An industry/academic collaboration led by COV-IRT co-founders Krista Ternus and Todd Treangen has released SeqScreen, an open source workflow for detecting and characterizing DNA sequences of interest.
Uncovering the taxonomic origin and functional profile of gene sequences is of high interest to biosecurity professionals and fundamental researchers, but it is a challenging and nuanced task to navigate. SeqScreen software was developed to leverage multiple open source tools to predict the most probable source organism, the diversity of possible taxonomic lineages, functional gene annotations, and custom biological processes of interest for a given query sequence. SeqScreen is useful for annotating full-length gene sequences in assembled genomes, as well as gaining the most information possible from short gene fragments in metagenomes, metatranscriptomes, or individual sequences (>50 bp).

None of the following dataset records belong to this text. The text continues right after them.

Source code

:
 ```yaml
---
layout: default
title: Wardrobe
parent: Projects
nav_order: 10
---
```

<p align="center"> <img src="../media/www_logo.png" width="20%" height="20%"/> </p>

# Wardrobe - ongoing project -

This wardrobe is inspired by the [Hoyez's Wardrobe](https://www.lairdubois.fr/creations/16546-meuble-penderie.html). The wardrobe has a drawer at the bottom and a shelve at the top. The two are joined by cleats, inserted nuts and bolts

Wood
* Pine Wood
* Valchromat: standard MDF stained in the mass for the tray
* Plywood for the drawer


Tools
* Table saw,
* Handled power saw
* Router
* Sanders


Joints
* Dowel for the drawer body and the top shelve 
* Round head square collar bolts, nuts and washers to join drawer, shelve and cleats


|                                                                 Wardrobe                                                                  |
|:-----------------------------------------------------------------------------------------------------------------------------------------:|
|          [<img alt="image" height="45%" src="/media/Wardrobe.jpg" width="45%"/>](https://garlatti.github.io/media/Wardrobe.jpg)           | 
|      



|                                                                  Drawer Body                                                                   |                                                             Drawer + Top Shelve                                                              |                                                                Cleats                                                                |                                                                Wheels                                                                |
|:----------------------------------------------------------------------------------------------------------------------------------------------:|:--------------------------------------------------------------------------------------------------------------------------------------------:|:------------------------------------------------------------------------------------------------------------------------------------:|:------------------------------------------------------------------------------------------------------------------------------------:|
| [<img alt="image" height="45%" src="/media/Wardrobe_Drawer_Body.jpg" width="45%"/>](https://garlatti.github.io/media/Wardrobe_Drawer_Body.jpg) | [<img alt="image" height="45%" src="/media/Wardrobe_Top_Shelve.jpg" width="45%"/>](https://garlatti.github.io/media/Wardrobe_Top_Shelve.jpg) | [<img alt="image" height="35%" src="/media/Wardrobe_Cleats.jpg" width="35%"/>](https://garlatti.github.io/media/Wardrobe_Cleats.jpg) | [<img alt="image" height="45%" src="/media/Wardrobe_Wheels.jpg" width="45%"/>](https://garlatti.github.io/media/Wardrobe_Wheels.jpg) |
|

SeqScreen executes the following consecutive workflows:
- Initialization: Preprocessing and input validation
- SeqMapper: Rapid alignment of the input queries against a custom database
- Taxonomic Identification: Sensitive taxonomic classification of query sequence
- Functional Annotation: Biological process and molecular function GO term predictions
- Final Report Generation with Biological Process of Interest (BPoI) Assignments: Summarize findings in easy to parse report
The SeqScreen workflow is available on GitLab.